## Required work
Transcribe all the lines below exactly. Omit the pictures.

## Records shown
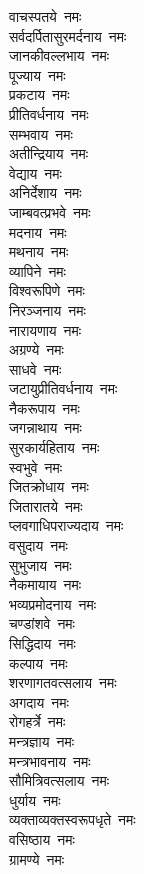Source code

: \begin{multicols}{2}
\begin{flushleft}
वाचस्पतये~नमः\\
सर्वदर्पितासुरमर्दनाय~नमः\\
जानकीवल्लभाय~नमः\hfill{}\\
पूज्याय~नमः\\
प्रकटाय~नमः\\
प्रीतिवर्धनाय~नमः\\
सम्भवाय~नमः\\
अतीन्द्रियाय~नमः\\
वेद्याय~नमः\\
अनिर्देशाय~नमः\\
जाम्बवत्प्रभवे~नमः\\
मदनाय~नमः\\
मथनाय~नमः\hfill{}\\
व्यापिने~नमः\\
विश्वरूपिणे~नमः\\
निरञ्जनाय~नमः\\
नारायणाय~नमः\\
अग्रण्ये~नमः\\
साधवे~नमः\\
जटायुप्रीतिवर्धनाय~नमः\\
नैकरूपाय~नमः\\
जगन्नाथाय~नमः\\
सुरकार्यहिताय~नमः\hfill{}\\
स्वभुवे~नमः\\
जितक्रोधाय~नमः\\
जितारातये~नमः\\
प्लवगाधिपराज्यदाय~नमः\\
वसुदाय~नमः\\
सुभुजाय~नमः\\
नैकमायाय~नमः\\
भव्यप्रमोदनाय~नमः\\
चण्डांशवे~नमः\\
सिद्धिदाय~नमः\hfill{}\\
कल्पाय~नमः\\
शरणागतवत्सलाय~नमः\\
अगदाय~नमः\\
रोगहर्त्रे~नमः\\
मन्त्रज्ञाय~नमः\\
मन्त्रभावनाय~नमः\\
सौमित्रिवत्सलाय~नमः\\
धुर्याय~नमः\\
व्यक्ताव्यक्तस्वरूपधृते~नमः\\
वसिष्ठाय~नमः\hfill{}\\
ग्रामण्ये~नमः\\

\end{flushleft}
\end{multicols}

## Exercise result
Source code

: \begin{multicols}{2}
\begin{flushleft}
वाचस्पतये~नमः\\
सर्वदर्पितासुरमर्दनाय~नमः\\
जानकीवल्लभाय~नमः\hfill{}\\
पूज्याय~नमः\\
प्रकटाय~नमः\\
प्रीतिवर्धनाय~नमः\\
सम्भवाय~नमः\\
अतीन्द्रियाय~नमः\\
वेद्याय~नमः\\
अनिर्देशाय~नमः\\
जाम्बवत्प्रभवे~नमः\\
मदनाय~नमः\\
मथनाय~नमः\hfill{}\\
व्यापिने~नमः\\
विश्वरूपिणे~नमः\\
निरञ्जनाय~नमः\\
नारायणाय~नमः\\
अग्रण्ये~नमः\\
साधवे~नमः\\
जटायुप्रीतिवर्धनाय~नमः\\
नैकरूपाय~नमः\\
जगन्नाथाय~नमः\\
सुरकार्यहिताय~नमः\hfill{}\\
स्वभुवे~नमः\\
जितक्रोधाय~नमः\\
जितारातये~नमः\\
प्लवगाधिपराज्यदाय~नमः\\
वसुदाय~नमः\\
सुभुजाय~नमः\\
नैकमायाय~नमः\\
भव्यप्रमोदनाय~नमः\\
चण्डांशवे~नमः\\
सिद्धिदाय~नमः\hfill{}\\
कल्पाय~नमः\\
शरणागतवत्सलाय~नमः\\
अगदाय~नमः\\
रोगहर्त्रे~नमः\\
मन्त्रज्ञाय~नमः\\
मन्त्रभावनाय~नमः\\
सौमित्रिवत्सलाय~नमः\\
धुर्याय~नमः\\
व्यक्ताव्यक्तस्वरूपधृते~नमः\\
वसिष्ठाय~नमः\hfill{}\\
ग्रामण्ये~नमः\\

\end{flushleft}
\end{multicols}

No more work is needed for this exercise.